Pesantren ini khusus untuk menghasilkan para penghafal Al quran dengan target untuk tahun ini 12 juz kepada seluruh santri setelah lulus nanti.
KH. Misbah Saiful Bahri, S.Pd.I, Pimpinan Pesantren Tahfidz Al Uswah mengungkapkan, untuk menghafal ukuran anak SD dipergunakan metode Imam Syafii. Metode ini diterapkan dan terbukti sukses dalam menerapkan hafalan.
"Ada metode khusus, Imam syafii dalam riwayat disebutkan beliau baca 1 halaman 40 kali sampai per kata sudut hafal. Enggak heran Al Muwato kitab hadis dia, hafa. Usia 7 tahun hafal Al quran," kata dia di Cianjur, Jawa Barat, Minggu (3/6/2018).
Dalam menghafal, guru kata dia, santri disuruh membaca Al quran yang akan dihafal sebanyak 20 kali, setelahnya ditutup Al quran untuk dibacakan di luar kepala.

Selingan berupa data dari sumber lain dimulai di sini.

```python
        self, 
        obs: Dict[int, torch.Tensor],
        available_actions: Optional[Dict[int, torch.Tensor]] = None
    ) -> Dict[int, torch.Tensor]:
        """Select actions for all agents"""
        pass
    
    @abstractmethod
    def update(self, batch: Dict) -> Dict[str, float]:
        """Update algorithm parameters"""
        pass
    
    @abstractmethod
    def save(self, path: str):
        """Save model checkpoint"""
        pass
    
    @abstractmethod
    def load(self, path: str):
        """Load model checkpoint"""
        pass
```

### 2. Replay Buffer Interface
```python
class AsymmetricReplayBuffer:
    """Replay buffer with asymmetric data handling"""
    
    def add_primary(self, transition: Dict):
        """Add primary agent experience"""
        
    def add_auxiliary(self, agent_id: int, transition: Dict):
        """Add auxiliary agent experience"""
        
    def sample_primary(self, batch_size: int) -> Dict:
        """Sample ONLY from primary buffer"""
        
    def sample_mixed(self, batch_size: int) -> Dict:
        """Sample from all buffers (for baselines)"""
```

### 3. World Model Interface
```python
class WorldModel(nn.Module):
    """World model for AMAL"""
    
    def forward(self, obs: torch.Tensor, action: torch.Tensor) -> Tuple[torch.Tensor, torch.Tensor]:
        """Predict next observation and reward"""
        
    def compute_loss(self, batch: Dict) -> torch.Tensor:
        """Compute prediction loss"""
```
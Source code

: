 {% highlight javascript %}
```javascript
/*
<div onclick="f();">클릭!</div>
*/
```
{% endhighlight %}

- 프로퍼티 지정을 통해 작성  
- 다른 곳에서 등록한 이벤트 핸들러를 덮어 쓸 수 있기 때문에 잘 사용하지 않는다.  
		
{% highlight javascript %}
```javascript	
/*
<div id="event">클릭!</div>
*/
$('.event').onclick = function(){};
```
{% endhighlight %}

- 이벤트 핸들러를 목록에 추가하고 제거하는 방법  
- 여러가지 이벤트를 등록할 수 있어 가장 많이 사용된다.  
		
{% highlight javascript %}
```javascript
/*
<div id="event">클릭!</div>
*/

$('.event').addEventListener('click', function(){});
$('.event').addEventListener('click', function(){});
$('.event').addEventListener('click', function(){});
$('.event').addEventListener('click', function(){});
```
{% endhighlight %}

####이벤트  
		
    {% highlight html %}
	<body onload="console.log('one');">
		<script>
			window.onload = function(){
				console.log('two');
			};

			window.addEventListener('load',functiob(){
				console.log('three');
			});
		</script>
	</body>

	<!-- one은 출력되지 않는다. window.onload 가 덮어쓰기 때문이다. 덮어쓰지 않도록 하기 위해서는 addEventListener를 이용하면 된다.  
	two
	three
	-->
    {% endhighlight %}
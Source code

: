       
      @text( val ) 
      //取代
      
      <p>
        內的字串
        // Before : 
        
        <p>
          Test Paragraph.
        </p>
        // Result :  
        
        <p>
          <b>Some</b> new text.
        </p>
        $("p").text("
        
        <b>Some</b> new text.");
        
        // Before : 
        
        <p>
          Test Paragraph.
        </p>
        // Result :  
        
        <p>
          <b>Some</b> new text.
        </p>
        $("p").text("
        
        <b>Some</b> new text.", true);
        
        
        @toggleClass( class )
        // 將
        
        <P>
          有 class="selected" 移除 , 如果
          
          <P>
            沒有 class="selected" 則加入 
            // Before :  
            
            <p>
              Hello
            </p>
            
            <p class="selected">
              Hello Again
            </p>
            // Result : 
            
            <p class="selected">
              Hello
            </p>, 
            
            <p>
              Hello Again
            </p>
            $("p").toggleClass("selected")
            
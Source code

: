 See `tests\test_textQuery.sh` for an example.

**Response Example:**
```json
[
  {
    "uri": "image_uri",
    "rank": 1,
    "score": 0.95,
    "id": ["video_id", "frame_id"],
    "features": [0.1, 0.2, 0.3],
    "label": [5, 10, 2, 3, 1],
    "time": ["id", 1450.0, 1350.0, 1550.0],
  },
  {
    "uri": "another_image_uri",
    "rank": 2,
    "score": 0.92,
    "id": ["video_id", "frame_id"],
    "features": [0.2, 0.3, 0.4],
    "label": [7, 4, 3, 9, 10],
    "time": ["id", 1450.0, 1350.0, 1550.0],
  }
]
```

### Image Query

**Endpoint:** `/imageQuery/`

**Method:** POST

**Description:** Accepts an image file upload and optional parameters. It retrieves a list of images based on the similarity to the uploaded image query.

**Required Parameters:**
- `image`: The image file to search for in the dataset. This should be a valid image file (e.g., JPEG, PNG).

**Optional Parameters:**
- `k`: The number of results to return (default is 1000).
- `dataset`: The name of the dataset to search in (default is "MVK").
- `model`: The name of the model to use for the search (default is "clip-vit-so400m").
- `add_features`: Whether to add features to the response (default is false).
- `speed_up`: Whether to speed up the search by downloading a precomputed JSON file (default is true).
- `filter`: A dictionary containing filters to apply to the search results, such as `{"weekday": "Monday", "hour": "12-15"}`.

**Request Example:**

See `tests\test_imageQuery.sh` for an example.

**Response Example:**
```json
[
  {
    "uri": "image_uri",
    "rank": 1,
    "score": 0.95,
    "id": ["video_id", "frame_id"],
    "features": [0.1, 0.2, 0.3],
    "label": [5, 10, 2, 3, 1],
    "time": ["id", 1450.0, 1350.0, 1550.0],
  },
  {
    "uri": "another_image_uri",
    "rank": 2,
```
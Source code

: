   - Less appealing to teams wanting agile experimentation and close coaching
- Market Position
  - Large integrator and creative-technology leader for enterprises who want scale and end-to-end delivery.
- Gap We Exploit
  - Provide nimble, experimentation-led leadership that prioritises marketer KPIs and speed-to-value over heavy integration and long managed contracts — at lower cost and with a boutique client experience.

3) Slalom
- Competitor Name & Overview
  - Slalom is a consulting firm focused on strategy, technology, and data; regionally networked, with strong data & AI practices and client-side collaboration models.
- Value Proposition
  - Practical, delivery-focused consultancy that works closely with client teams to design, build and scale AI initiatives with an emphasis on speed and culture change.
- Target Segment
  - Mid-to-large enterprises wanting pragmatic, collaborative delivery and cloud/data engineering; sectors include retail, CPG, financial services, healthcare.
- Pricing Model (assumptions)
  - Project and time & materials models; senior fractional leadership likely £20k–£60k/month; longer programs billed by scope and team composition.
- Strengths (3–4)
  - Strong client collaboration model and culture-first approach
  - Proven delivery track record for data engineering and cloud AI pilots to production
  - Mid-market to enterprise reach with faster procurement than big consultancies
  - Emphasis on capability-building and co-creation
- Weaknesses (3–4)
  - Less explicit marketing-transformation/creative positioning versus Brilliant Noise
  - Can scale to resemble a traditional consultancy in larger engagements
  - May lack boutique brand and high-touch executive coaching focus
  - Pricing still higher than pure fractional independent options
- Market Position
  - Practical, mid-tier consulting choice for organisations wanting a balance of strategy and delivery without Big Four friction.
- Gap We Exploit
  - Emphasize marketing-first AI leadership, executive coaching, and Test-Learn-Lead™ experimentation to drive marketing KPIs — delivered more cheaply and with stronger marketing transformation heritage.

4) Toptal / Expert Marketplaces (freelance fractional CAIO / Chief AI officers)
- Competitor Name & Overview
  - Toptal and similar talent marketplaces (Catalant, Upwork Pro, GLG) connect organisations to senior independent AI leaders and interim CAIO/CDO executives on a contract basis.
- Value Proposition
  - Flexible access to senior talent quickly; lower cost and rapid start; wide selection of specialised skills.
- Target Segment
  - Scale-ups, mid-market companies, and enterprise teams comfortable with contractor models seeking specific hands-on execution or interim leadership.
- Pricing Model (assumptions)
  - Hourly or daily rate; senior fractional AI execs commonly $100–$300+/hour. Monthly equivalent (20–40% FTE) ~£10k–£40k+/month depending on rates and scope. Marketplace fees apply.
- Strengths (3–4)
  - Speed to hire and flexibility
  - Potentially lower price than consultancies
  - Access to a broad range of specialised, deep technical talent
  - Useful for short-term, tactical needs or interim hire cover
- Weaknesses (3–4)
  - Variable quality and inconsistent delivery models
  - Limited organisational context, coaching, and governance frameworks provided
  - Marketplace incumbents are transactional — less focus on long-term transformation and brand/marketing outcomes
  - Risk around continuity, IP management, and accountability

Setidaknya dengan cara ini, sambung dia, kurun waktu seminggu satu halaman dapat dihafal oleh para santri.
Mengingat ini adalah para santri SD, menurut dia, anak-anak didik dibina menghafal dengan suasana yang nyaman agar mereka mudah menghafal Al quran.
"Sekitar 90 persen target hafalan santri tercapai, semua baik hafalan dan murojaah oleh pihak pesantren," katanya.